European equities managed to stage a bounce on Tuesday
Worries about the pandemic along with fading pandemic relief efforts from the U.S. government and rising inflation expectations sent Wall Street stocks sharply lower overnight. The S&P 500 lost 1.59%, the Nasdaq Composite shed 1.06% while the Dow Jones Industrial Average slumped over 2% to post its worst day in nine months. The yield on the 10-year Treasury dipped below 1.20%, to a level last seen in February.
Today in Asia, stocks extended losses amid persisting fears the spreading Delta variant of the coronavirus would dent the fragile global economic recovery. MSCI’s gauge of Asia Pacific stocks outside Japan lost nearly 1% while Japan’s Nikkei 225 hit a six-month low after the data showed that core consumer prices in the country at the fastest annual pace in over a year.
European equities, however, managed to stage a bounce after their worst day in seven months, to open in positive territory on Tuesday despite concerns around the spread of Covid-19 variants. The Stoxx Europe 600 Index was up 0.9% in early trade. U.S. stock futures were up in early premarket trading as well.

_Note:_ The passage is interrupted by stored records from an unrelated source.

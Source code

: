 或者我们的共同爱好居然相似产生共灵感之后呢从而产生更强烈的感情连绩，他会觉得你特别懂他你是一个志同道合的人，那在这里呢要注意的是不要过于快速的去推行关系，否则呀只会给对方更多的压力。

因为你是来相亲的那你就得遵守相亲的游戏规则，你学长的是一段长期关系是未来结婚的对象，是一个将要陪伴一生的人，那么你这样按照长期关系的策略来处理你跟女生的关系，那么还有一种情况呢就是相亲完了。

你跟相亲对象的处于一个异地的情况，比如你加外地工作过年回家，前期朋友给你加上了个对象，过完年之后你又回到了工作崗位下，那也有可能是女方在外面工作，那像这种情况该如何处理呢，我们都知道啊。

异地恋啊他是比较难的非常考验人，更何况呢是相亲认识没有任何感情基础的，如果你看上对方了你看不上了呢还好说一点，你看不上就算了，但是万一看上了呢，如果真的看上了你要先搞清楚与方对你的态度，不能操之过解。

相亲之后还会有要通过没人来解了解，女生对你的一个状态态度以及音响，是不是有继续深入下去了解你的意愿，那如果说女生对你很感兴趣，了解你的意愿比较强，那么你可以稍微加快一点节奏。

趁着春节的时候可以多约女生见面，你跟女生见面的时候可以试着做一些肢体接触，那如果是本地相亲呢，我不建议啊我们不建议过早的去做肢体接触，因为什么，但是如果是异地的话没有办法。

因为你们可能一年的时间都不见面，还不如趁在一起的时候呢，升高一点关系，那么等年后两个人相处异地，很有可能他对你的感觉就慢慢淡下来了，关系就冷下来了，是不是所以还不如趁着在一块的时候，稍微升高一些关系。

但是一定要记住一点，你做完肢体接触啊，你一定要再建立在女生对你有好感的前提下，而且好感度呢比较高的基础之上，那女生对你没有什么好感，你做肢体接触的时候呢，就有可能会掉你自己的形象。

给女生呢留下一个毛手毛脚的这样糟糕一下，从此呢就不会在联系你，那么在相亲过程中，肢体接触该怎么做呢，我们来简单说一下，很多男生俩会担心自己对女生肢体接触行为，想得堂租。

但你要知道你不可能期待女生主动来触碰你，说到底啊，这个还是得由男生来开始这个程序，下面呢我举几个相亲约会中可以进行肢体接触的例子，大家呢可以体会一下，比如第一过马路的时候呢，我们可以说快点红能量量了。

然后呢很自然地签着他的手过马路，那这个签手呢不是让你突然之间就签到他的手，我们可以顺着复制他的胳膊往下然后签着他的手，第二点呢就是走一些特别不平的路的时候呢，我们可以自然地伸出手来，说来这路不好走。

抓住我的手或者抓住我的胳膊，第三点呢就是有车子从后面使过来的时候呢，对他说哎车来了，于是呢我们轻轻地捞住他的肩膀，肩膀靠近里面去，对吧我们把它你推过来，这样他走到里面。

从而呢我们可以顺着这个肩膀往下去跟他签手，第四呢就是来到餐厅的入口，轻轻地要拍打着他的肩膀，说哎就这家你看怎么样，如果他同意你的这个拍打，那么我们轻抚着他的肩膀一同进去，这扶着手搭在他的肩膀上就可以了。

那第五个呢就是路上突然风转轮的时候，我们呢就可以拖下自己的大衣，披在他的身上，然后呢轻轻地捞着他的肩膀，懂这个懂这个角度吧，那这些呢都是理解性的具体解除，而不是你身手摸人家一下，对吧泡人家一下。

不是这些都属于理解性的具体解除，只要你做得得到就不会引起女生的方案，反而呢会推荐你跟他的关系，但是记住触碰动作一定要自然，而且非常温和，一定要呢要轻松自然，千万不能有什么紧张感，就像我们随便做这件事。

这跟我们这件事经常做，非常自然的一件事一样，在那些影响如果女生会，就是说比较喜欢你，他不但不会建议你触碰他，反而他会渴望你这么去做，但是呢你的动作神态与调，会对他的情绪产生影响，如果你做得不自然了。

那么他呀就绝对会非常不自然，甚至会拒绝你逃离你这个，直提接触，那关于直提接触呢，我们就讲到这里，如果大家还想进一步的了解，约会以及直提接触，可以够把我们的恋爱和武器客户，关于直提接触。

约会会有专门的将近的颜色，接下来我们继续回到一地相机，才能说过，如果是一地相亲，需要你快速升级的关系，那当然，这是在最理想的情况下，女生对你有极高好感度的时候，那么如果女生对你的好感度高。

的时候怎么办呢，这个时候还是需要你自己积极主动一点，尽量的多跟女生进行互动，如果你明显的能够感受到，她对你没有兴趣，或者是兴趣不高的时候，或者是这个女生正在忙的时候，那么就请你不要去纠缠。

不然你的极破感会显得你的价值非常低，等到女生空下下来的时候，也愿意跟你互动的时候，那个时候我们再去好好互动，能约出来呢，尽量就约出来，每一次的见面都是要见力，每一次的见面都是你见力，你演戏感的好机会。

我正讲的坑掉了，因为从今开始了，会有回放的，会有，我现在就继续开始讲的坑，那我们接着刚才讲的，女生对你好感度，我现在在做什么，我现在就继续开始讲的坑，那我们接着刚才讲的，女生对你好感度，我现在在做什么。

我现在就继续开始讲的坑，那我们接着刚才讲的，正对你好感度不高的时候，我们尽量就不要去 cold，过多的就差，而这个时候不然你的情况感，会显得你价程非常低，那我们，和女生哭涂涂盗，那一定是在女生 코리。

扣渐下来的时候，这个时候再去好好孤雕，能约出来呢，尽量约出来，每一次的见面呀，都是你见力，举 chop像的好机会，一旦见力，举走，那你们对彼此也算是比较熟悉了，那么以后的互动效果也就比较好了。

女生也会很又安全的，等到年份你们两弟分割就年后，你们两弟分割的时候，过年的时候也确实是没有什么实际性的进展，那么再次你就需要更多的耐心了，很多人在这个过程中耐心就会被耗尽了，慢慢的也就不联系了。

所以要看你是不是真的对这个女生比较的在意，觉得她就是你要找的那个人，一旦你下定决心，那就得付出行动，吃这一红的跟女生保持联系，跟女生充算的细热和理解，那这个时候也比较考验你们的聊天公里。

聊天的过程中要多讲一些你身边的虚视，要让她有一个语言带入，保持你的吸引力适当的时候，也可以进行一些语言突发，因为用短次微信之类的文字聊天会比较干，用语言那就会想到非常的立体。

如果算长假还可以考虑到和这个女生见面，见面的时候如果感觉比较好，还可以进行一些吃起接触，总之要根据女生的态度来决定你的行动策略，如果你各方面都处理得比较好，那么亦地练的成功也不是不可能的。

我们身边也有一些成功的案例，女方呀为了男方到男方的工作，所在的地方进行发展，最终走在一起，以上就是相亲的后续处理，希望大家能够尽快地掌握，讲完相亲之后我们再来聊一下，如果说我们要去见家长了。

Meanwhile, the dollar trimmed early gains as risk sentiment has improved somehow in Europe. As such, EURUSD bounced from intraday lows around 1.1770 but still faces resistance represented by the 1.1800 figure, suggesting the common currency lacks recovery momentum as traders remain cautious. As long as the euro is capped by this figure, the path of least resistance remains to the downside. On the data front, German producer Prices came in above estimates in June, rising at a monthly 1.3% and 8.5% over the last twelve months.